◆ PROBLEM: Please state how many lines of the listing contain the word "arrAuxEnd", giving the number by itself.
*** INFORMATION Section Begins ***
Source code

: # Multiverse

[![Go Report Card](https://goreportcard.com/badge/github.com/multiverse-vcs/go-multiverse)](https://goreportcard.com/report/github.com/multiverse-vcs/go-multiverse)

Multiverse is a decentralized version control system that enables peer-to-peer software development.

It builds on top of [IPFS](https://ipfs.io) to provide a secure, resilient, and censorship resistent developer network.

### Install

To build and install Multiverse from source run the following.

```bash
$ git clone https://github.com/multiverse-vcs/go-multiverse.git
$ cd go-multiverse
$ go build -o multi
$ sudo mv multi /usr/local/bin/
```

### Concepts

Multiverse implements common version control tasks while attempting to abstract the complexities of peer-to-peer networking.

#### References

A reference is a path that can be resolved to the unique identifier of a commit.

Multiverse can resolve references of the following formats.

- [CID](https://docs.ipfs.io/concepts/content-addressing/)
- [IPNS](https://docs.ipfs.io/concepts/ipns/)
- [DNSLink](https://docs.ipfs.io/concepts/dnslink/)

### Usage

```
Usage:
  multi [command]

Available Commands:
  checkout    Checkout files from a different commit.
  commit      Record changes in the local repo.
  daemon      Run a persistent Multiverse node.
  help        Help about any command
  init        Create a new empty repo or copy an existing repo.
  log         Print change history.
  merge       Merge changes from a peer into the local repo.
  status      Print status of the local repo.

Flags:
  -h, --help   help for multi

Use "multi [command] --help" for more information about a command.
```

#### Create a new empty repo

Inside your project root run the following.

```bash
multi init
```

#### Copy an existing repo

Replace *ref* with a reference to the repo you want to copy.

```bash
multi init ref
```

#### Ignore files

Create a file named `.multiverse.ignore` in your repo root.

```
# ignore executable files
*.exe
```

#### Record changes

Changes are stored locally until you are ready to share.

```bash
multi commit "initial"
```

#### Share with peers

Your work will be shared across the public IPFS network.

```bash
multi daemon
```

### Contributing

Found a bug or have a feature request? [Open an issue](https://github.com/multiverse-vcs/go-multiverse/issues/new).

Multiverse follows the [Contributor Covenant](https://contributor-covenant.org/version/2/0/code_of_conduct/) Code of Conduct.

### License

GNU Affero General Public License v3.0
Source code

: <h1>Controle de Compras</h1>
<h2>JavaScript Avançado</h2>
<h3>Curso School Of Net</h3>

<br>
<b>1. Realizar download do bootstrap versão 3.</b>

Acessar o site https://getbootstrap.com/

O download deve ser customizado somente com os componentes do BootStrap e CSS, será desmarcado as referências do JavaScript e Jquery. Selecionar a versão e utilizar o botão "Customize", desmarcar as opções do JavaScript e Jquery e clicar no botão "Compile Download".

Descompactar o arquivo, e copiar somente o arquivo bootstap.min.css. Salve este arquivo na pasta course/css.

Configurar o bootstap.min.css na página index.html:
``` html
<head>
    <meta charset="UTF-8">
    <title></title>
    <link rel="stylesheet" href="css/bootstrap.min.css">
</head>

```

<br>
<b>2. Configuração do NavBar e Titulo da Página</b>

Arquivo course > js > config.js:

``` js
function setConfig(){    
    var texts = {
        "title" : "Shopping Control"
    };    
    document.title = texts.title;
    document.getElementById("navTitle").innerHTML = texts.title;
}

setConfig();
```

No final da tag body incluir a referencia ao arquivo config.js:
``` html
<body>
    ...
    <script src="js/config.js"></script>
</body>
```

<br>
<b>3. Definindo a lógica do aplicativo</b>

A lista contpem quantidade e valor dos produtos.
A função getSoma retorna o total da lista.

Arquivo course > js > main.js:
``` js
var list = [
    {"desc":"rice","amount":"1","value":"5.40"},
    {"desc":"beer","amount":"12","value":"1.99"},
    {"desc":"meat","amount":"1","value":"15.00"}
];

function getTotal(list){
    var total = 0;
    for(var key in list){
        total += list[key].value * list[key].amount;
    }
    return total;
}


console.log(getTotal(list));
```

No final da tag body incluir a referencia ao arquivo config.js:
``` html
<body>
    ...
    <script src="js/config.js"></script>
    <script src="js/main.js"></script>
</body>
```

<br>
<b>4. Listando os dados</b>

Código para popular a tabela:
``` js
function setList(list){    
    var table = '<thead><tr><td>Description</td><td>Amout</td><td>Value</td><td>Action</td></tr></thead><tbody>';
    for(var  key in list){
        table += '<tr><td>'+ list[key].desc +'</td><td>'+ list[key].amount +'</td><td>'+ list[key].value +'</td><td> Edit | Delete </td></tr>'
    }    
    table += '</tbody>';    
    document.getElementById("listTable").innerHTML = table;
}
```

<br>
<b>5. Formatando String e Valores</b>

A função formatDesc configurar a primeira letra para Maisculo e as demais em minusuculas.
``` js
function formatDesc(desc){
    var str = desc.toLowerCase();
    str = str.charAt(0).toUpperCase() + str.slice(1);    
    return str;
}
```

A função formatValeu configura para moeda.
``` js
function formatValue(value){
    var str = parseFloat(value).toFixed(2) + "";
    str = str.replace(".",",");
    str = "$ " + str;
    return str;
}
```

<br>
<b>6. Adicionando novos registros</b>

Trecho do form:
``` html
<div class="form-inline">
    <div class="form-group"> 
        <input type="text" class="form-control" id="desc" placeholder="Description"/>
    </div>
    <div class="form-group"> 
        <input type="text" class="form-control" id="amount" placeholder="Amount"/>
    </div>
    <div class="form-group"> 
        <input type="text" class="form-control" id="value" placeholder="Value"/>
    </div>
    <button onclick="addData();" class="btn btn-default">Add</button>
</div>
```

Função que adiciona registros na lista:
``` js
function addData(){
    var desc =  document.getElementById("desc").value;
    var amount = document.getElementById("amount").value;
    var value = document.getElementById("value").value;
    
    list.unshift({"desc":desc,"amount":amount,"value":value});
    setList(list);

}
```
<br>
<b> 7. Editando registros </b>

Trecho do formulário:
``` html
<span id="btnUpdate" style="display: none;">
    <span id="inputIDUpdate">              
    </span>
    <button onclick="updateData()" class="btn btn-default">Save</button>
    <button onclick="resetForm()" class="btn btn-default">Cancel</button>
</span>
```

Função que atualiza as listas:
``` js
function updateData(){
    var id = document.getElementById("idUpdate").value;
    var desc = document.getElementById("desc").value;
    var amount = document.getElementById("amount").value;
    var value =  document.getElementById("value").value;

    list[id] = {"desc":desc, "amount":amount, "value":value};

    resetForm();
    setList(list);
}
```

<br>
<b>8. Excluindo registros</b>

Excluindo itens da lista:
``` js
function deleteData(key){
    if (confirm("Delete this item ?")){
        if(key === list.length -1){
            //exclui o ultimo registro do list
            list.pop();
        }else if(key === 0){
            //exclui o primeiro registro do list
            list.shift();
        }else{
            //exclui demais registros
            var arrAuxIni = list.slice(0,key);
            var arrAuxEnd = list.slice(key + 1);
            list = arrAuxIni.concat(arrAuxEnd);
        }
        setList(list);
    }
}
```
*** INFORMATION Section Ends ***
◆ TASK RESULT: 2